Top of Recorded data
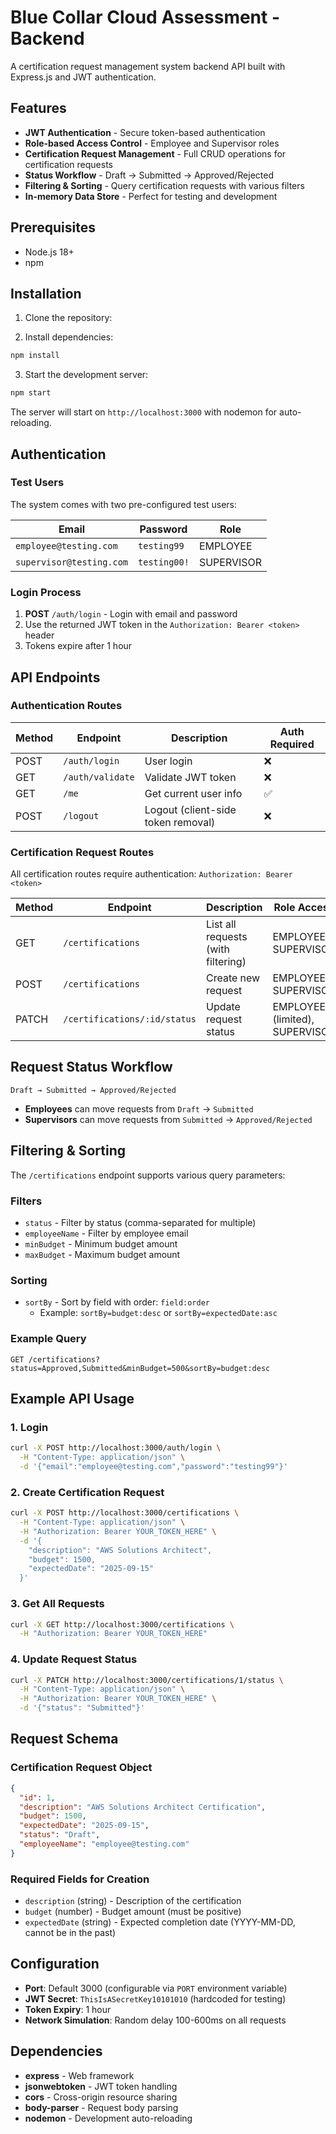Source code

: # Blue Collar Cloud Assessment - Backend

A certification request management system backend API built with Express.js and JWT authentication.

## Features

- **JWT Authentication** - Secure token-based authentication
- **Role-based Access Control** - Employee and Supervisor roles
- **Certification Request Management** - Full CRUD operations for certification requests
- **Status Workflow** - Draft → Submitted → Approved/Rejected
- **Filtering & Sorting** - Query certification requests with various filters
- **In-memory Data Store** - Perfect for testing and development

## Prerequisites

- Node.js 18+
- npm

## Installation

1. Clone the repository:

2. Install dependencies:
```bash
npm install
```

3. Start the development server:
```bash
npm start
```

The server will start on `http://localhost:3000` with nodemon for auto-reloading.

## Authentication

### Test Users

The system comes with two pre-configured test users:

| Email | Password | Role |
|-------|----------|------|
| `employee@testing.com` | `testing99` | EMPLOYEE |
| `supervisor@testing.com` | `testing00!` | SUPERVISOR |

### Login Process

1. **POST** `/auth/login` - Login with email and password
2. Use the returned JWT token in the `Authorization: Bearer <token>` header
3. Tokens expire after 1 hour

## API Endpoints

### Authentication Routes

| Method | Endpoint | Description | Auth Required |
|--------|----------|-------------|---------------|
| POST | `/auth/login` | User login | ❌ |
| GET | `/auth/validate` | Validate JWT token | ❌ |
| GET | `/me` | Get current user info | ✅ |
| POST | `/logout` | Logout (client-side token removal) | ❌ |

### Certification Request Routes

All certification routes require authentication: `Authorization: Bearer <token>`

| Method | Endpoint | Description | Role Access |
|--------|----------|-------------|-------------|
| GET | `/certifications` | List all requests (with filtering) | EMPLOYEE, SUPERVISOR |
| POST | `/certifications` | Create new request | EMPLOYEE, SUPERVISOR |
| PATCH | `/certifications/:id/status` | Update request status | EMPLOYEE (limited), SUPERVISOR |

## Request Status Workflow

```
Draft → Submitted → Approved/Rejected
```

- **Employees** can move requests from `Draft` → `Submitted`
- **Supervisors** can move requests from `Submitted` → `Approved/Rejected`

## Filtering & Sorting

The `/certifications` endpoint supports various query parameters:

### Filters
- `status` - Filter by status (comma-separated for multiple)
- `employeeName` - Filter by employee email
- `minBudget` - Minimum budget amount
- `maxBudget` - Maximum budget amount

### Sorting
- `sortBy` - Sort by field with order: `field:order`
  - Example: `sortBy=budget:desc` or `sortBy=expectedDate:asc`

### Example Query
```
GET /certifications?status=Approved,Submitted&minBudget=500&sortBy=budget:desc
```

## Example API Usage

### 1. Login
```bash
curl -X POST http://localhost:3000/auth/login \
  -H "Content-Type: application/json" \
  -d '{"email":"employee@testing.com","password":"testing99"}'
```

### 2. Create Certification Request
```bash
curl -X POST http://localhost:3000/certifications \
  -H "Content-Type: application/json" \
  -H "Authorization: Bearer YOUR_TOKEN_HERE" \
  -d '{
    "description": "AWS Solutions Architect",
    "budget": 1500,
    "expectedDate": "2025-09-15"
  }'
```

### 3. Get All Requests
```bash
curl -X GET http://localhost:3000/certifications \
  -H "Authorization: Bearer YOUR_TOKEN_HERE"
```

### 4. Update Request Status
```bash
curl -X PATCH http://localhost:3000/certifications/1/status \
  -H "Content-Type: application/json" \
  -H "Authorization: Bearer YOUR_TOKEN_HERE" \
  -d '{"status": "Submitted"}'
```

## Request Schema

### Certification Request Object
```json
{
  "id": 1,
  "description": "AWS Solutions Architect Certification",
  "budget": 1500,
  "expectedDate": "2025-09-15",
  "status": "Draft",
  "employeeName": "employee@testing.com"
}
```

### Required Fields for Creation
- `description` (string) - Description of the certification
- `budget` (number) - Budget amount (must be positive)
- `expectedDate` (string) - Expected completion date (YYYY-MM-DD, cannot be in the past)

## Configuration

- **Port**: Default 3000 (configurable via `PORT` environment variable)
- **JWT Secret**: `ThisIsASecretKey10101010` (hardcoded for testing)
- **Token Expiry**: 1 hour
- **Network Simulation**: Random delay 100-600ms on all requests

## Dependencies

- **express** - Web framework
- **jsonwebtoken** - JWT token handling
- **cors** - Cross-origin resource sharing
- **body-parser** - Request body parsing
- **nodemon** - Development auto-reloading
Bottom of Recorded data
Problem statement - Scan the listing above for the line that has "2. Use the returned", then copy exactly from that line through the line that has "token | ❌ |".

The answer -
2. Use the returned JWT token in the `Authorization: Bearer <token>` header
3. Tokens expire after 1 hour

## API Endpoints

### Authentication Routes

| Method | Endpoint | Description | Auth Required |
|--------|----------|-------------|---------------|
| POST | `/auth/login` | User login | ❌ |
| GET | `/auth/validate` | Validate JWT token | ❌ |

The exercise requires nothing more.